**Brief:**
Identify and pull out each line of the entries in which "mais" occurs.

Input records START

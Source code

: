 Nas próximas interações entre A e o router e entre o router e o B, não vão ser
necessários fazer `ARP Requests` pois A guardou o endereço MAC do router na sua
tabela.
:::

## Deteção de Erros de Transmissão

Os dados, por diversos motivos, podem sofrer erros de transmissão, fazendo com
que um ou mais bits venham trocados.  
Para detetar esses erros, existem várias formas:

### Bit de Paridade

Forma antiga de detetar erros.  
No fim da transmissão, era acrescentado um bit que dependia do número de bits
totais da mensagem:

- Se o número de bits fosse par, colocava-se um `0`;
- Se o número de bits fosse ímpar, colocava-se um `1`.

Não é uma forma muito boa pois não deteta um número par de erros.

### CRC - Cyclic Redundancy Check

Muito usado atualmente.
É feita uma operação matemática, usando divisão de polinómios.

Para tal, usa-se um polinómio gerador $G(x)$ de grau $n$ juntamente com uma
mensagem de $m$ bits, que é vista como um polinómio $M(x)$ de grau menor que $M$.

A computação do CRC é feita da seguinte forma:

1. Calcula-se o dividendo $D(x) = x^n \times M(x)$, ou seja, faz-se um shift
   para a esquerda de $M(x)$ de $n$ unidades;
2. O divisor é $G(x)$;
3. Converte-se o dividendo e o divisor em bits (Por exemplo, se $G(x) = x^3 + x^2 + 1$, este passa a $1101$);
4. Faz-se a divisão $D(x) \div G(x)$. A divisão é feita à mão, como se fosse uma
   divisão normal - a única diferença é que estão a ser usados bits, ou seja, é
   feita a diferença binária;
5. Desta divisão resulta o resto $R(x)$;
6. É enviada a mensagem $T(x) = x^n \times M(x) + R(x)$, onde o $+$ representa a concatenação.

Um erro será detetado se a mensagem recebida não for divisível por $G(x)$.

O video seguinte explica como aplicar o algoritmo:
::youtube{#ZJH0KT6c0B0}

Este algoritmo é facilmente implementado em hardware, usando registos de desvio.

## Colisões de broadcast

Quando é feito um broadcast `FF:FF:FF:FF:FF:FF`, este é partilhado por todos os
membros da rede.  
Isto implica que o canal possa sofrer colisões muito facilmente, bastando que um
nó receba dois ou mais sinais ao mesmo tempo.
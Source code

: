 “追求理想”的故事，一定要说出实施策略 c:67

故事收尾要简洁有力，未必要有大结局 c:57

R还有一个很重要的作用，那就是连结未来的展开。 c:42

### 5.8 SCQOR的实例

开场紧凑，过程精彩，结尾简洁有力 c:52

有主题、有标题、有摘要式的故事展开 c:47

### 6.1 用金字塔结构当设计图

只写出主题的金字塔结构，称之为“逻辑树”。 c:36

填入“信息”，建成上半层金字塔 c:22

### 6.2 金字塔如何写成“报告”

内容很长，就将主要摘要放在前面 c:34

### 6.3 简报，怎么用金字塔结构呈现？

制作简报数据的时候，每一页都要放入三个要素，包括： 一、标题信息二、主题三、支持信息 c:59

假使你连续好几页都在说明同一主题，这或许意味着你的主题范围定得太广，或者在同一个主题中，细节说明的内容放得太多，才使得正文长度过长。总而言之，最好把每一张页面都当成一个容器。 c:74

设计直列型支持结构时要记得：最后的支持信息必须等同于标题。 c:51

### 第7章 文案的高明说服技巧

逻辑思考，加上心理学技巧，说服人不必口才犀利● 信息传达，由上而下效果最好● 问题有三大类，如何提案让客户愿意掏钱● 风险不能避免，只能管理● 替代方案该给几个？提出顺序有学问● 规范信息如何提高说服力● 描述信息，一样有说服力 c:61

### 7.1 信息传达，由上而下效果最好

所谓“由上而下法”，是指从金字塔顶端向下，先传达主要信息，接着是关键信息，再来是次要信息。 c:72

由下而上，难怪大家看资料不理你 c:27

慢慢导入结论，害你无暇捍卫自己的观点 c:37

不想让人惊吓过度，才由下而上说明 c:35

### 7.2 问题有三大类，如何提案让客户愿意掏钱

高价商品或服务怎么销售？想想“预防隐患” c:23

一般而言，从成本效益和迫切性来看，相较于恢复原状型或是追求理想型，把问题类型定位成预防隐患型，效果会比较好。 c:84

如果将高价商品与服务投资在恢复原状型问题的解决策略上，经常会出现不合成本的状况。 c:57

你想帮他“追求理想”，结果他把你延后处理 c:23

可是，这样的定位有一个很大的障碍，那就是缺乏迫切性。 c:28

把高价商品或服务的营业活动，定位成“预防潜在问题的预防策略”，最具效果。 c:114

Input records END

**Answer box:**
que um ou mais bits venham trocados.  
nó receba dois ou mais sinais ao mesmo tempo.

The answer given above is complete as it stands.